PubTest - RWoT Documentation PoC
Quickstart
git clone --branch documentation git@github.com:korsimoro/pubtest --recursive
./pubtest/docs-toolkit/enter.sh
pd serve
Key Directories
- docs # this is the user facing element, which is built from data
- docs-data # this is the data, managed by the toolkit
- docs-toolkit # this contains glue code for doing amazing things
docs
This is the web site source code - it is a jekyll environment using the minimal-mistakes theme working in coordination with mkdocs, which is used to index document pools.
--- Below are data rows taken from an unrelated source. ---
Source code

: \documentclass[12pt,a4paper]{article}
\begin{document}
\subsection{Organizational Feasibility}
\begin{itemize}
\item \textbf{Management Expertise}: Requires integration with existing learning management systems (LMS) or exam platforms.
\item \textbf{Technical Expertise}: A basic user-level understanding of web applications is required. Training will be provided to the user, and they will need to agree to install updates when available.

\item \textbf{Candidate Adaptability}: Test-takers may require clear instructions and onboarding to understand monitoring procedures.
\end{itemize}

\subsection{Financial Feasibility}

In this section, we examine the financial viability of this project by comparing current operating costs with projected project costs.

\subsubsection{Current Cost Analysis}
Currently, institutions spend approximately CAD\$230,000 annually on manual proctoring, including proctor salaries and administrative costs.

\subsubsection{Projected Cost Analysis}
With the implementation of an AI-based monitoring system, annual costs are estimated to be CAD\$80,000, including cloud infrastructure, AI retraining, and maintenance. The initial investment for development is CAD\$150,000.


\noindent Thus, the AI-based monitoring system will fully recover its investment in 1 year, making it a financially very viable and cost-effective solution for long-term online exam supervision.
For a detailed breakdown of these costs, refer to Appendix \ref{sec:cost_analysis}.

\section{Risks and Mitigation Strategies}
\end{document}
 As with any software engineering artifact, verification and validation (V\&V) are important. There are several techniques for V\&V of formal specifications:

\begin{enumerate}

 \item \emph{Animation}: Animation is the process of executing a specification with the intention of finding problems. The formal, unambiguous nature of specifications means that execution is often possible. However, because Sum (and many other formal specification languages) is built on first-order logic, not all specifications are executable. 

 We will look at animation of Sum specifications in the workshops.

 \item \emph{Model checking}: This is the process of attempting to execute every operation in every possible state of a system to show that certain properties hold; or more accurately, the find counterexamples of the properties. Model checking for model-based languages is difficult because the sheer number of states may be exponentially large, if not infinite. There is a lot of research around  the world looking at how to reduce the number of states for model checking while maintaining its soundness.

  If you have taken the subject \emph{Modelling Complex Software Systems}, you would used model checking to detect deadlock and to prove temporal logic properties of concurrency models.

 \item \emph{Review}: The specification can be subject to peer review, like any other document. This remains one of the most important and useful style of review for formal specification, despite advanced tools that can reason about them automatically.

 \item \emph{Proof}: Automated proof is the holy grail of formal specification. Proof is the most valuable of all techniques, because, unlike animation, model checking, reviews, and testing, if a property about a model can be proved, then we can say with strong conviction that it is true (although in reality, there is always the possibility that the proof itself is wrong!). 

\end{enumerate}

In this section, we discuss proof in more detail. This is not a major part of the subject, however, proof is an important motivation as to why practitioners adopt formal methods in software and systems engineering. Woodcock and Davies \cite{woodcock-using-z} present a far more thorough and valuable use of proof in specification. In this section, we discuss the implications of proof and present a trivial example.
docs/mkdocs//{src,output,mkdocs.yml}
This directory pattern defines sub-sites which are focused around a single mkdocs build. Typically the files in src are generated from the data.
docs-data/.sqlite
These are sqlite databases used to construct much of the data.
This contains of the following structure
/[db-name]
database.sqlite
[query].sql
where the database.sqlite file a sqlite database.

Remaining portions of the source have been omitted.